Him (and your mother!!!) Sound like right dickheads.

XChrome · 24/07/2024 19:49

Rachie1973 · 24/07/2024 19:42

I was the cheater. I’ve been married to my affair partner 20 years now. We brought up our 6 kids as a blended family and it worked for us somehow. We chose not to add any ‘joint’ kids to the mix. My divorce was finalised in the January. I got remarried in the February.

I maybe should have done things in a different order. Ie: ended my marriage before moving on.

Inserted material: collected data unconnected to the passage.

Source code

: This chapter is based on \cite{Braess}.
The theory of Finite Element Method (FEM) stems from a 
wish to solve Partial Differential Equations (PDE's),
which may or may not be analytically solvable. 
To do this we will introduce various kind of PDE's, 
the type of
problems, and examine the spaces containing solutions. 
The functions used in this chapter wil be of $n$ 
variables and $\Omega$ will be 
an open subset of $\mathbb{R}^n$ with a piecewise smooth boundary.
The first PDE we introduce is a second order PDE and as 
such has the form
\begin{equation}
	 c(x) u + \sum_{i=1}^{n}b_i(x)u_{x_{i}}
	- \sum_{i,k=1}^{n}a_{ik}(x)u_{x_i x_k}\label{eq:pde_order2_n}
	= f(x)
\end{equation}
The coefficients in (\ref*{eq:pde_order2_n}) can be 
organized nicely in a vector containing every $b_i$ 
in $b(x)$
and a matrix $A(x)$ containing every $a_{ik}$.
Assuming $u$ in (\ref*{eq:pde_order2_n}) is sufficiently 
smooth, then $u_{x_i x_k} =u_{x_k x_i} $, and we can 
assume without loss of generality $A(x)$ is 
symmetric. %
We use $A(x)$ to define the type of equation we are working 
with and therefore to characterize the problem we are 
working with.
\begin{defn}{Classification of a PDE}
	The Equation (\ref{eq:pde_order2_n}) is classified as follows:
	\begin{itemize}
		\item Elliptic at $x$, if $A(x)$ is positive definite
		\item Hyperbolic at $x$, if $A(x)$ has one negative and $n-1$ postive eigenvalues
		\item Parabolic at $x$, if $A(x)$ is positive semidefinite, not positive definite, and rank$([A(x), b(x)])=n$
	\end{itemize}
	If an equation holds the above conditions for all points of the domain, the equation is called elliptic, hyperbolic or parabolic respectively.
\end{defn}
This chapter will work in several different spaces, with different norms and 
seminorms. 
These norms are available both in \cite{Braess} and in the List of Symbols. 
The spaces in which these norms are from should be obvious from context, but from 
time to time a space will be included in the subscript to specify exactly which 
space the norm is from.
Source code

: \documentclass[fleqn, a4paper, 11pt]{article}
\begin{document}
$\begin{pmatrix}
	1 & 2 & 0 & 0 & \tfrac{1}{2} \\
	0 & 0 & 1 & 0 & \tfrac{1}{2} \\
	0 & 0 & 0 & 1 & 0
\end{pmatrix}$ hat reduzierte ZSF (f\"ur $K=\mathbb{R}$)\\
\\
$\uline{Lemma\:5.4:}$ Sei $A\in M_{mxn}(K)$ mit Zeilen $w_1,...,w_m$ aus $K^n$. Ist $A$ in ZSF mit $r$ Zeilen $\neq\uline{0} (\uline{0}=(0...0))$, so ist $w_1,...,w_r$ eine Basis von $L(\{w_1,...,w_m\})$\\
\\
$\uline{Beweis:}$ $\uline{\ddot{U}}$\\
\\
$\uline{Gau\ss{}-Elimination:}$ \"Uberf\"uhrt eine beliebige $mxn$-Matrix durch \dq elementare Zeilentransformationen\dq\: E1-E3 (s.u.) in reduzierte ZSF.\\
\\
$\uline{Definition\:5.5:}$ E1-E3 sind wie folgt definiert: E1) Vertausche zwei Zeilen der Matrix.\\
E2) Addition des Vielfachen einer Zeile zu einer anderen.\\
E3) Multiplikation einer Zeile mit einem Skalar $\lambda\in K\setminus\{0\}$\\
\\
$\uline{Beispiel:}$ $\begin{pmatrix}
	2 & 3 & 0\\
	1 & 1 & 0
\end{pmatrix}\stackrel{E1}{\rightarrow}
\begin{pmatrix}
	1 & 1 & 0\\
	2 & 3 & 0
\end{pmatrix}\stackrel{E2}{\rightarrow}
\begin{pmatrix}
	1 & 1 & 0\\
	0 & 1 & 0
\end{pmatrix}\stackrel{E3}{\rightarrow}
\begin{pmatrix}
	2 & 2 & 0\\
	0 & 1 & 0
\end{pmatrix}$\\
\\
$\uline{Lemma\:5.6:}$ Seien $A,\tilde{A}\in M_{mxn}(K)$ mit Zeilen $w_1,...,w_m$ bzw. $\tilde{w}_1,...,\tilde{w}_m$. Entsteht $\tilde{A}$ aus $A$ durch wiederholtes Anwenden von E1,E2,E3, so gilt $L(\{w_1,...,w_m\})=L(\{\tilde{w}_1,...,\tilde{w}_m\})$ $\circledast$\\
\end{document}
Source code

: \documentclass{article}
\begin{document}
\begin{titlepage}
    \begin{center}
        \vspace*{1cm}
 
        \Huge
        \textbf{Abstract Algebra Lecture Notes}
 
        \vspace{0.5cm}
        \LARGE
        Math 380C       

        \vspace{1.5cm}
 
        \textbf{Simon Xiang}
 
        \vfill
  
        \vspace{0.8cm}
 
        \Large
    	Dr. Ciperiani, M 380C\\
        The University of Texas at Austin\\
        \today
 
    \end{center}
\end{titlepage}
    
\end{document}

However, my marriage at the time was a shit show. He’d cheated on me with my mother, when I was pregnant. I was scared of being alone so I clung on to him for dear life knowing he didn’t really want me. Then baby came, my hormones settled and I moved on in a horrible manner.

Wtaf? Your mother? 🤯
In your case he had it coming. I'm glad you got out of that marriage.

Parkmybentley · 24/07/2024 19:51

My DM and DF met while she was married and he was engaged. They had an affair and subsequently married. Produced me! Then both had emotional affairs when I was 3-5. Then DF moved out. They divorced. He quickly married one of his emotional affairs. They are still married. DM is still single!

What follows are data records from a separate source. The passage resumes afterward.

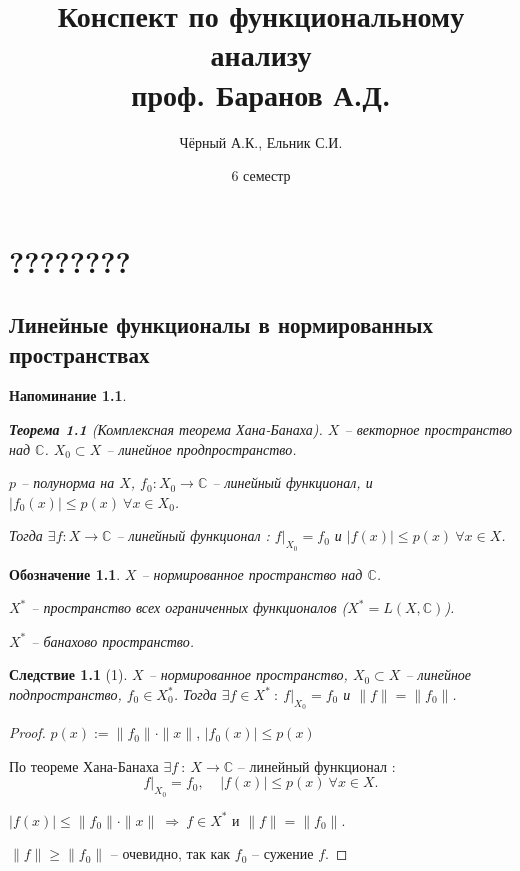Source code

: \documentclass[12pt,a4paper]{report}
\author{Чёрный А.К., Ельник С.И.}
\title{Конспект по функциональному анализу \\ проф. Баранов А.Д.}
\date{6 семестр}
\newcommand{\then}{\ \Longrightarrow \ }
\renewcommand{\C}{\mathbb{C}}
\newtheorem*{thmnn}{Теорема}
\newtheorem*{con}{Следствие}
\newtheorem*{notation}{Напоминание}
\newtheorem*{design}{Обозначение}
\begin{document}
\maketitle

\setcounter{chapter}{5}

\chapter{????????}

\setcounter{section}{97}
\section{Линейные функционалы в нормированных пространствах}

\begin{notation}
\begin{thmnn}[Комплексная теорема Хана-Банаха]
$X$ -- векторное пространство над $\C$. $X_0 \subset X$ -- линейное продпространство.

$p$ -- полунорма на $X$, $f_0: X_0 \to \C$ -- линейный функционал, и $|f_0(x)| \le p(x) \ \forall x \in X_0$.

Тогда $\exists f : X \to \C$ -- линейный функционал : $f \big|_{X_0} = f_0$ и $|f(x) | \le p(x) \ \forall x \in X$.

\end{thmnn}
\end{notation}

\begin{design}
$X$ -- нормированное пространство над $\C$.

$X^*$ -- пространство всех ограниченных функционалов ($X^* = L(X,\C)$).

$X^*$ -- банахово пространство.
\end{design}

\begin{con}[1]
$X$ -- нормированное пространство, $X_0 \subset X$ -- линейное подпространство, $f_0 \in X^*_0$. Тогда $\exists f \in X^* \ : \ f \big|_{X_0} = f_0$ и $\|f\| = \|f_0\|$.
\end{con}

\begin{proof}
$p(x) := \| f_0 \| \cdot \|x \|$, $|f_0(x)| \le p(x)$

По теореме Хана-Банаха $\exists f \ : \ X \to \C$ -- линейный функционал : 
$$f \big|_{X_0} = f_0,\ \ \ \ \ |f(x)| \le p(x) \ \forall x \in X.$$

$|f(x)| \le \|f_0 \| \cdot \|x\| \then f \in X^*$ и $\|f\| = \|f_0 \|$.

$\|f\| \ge \|f_0\|$ -- очевидно, так как $f_0$ -- сужение $f$.
\end{proof}
\end{document}

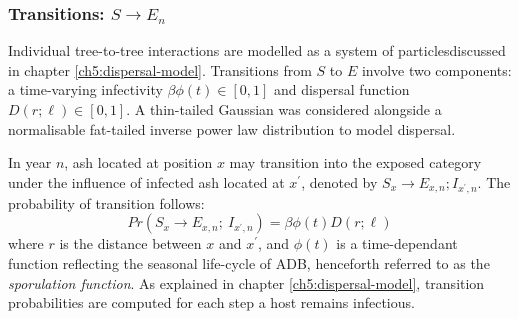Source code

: \subsubsection{Transitions: $S\rightarrow E_n$}

Individual tree-to-tree interactions are modelled as a system of particles\textemdash discussed in chapter \ref{ch5:dispersal-model}.
Transitions from $S$ to $E$ involve two components: a time-varying infectivity $\beta\phi(t)\in [0, 1]$ and dispersal function $D(r; \ell)\in [0, 1]$.
A thin-tailed Gaussian was considered alongside a normalisable fat-tailed inverse power law distribution to model dispersal.

In year $n$, ash located at position $x$ may transition into the exposed category under the influence of infected ash located at $x^\prime$, denoted by $S_x \rightarrow E_{x,n}; I_{x^\prime, n}$.
The probability of transition follows:
\begin{equation}
    Pr(S_{x} \rightarrow E_{x,n} ;\ I_{x^{\prime}, n} ) = \beta  \phi(t) D(r;\ell)
\end{equation}
where $r$ is the distance between $x$ and $x^{\prime}$, and $\phi(t)$ is a time-dependant function reflecting the seasonal life-cycle of ADB, henceforth referred to as the \textit{sporulation function}.
As explained in chapter \ref{ch5:dispersal-model}, transition probabilities are computed for each step a host remains infectious.

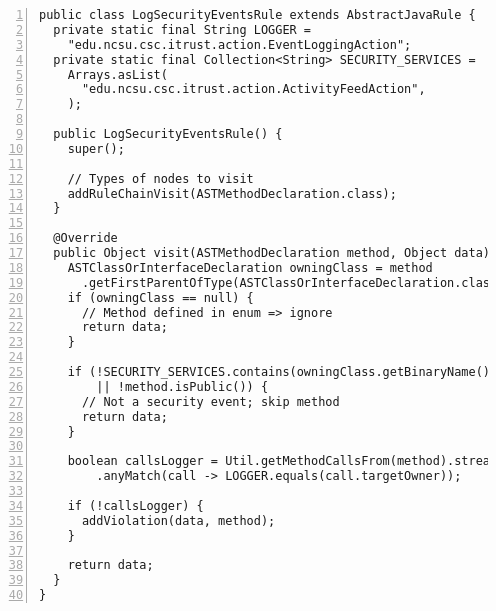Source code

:\begin{lstlisting}[caption={Constraint 1.}, captionpos=b, label=lst:pmd_1, numbers=left, showstringspaces=false]
public class LogSecurityEventsRule extends AbstractJavaRule {
  private static final String LOGGER =
    "edu.ncsu.csc.itrust.action.EventLoggingAction";
  private static final Collection<String> SECURITY_SERVICES =
    Arrays.asList(
      "edu.ncsu.csc.itrust.action.ActivityFeedAction",
    );

  public LogSecurityEventsRule() {
    super();

    // Types of nodes to visit
    addRuleChainVisit(ASTMethodDeclaration.class);
  }

  @Override
  public Object visit(ASTMethodDeclaration method, Object data) {
    ASTClassOrInterfaceDeclaration owningClass = method
      .getFirstParentOfType(ASTClassOrInterfaceDeclaration.class);
    if (owningClass == null) {
      // Method defined in enum => ignore
      return data;
    }

    if (!SECURITY_SERVICES.contains(owningClass.getBinaryName())
        || !method.isPublic()) {
      // Not a security event; skip method
      return data;
    }

    boolean callsLogger = Util.getMethodCallsFrom(method).stream()
        .anyMatch(call -> LOGGER.equals(call.targetOwner));

    if (!callsLogger) {
      addViolation(data, method);
    }

    return data;
  }
}
\end{lstlisting}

So I guess in my story it's 2 ended and 1 continued?

I still think marriage vows mean something though and my parents gave up too quickly - although it being an affair relationship perhaps doomed it from the start?

politicalintrigue · 24/07/2024 19:52

XChrome · 24/07/2024 19:24

I don't think it is tunnel vision to think people who betray their supposed nearest and dearest in the most humiliating and painful of ways are shitty people. It's a terribly cruel thing to do. Many people feel the same way I do whether they have gone through it or not. Why would a good person ever do such a vile thing? I wouldn't dream of it, absolutely could not be that cruel, even to somebody I disliked, let alone lived with and raised children with. Lots of people feel that way. That level of callous disregard for somebody you once claimed to love is incomprehensible to many people.

I do think there are exceptions, such as when the cheated on spouse is abusive or has already cheated him/herself. Then they have already broken their vows, which makes them null and void. So I can't blame a person who cheats in that situation, and the one who is cheated on can't legitimately claim to have been treated unjustly.
But to do it to an innocent, caring life partner? Yuck!

Hope that clears it up for you.

the key is I do think there are exceptions

betterangels · 24/07/2024 19:53

I think affairs are shit. End your relationships first. But of course some of the new relationships work.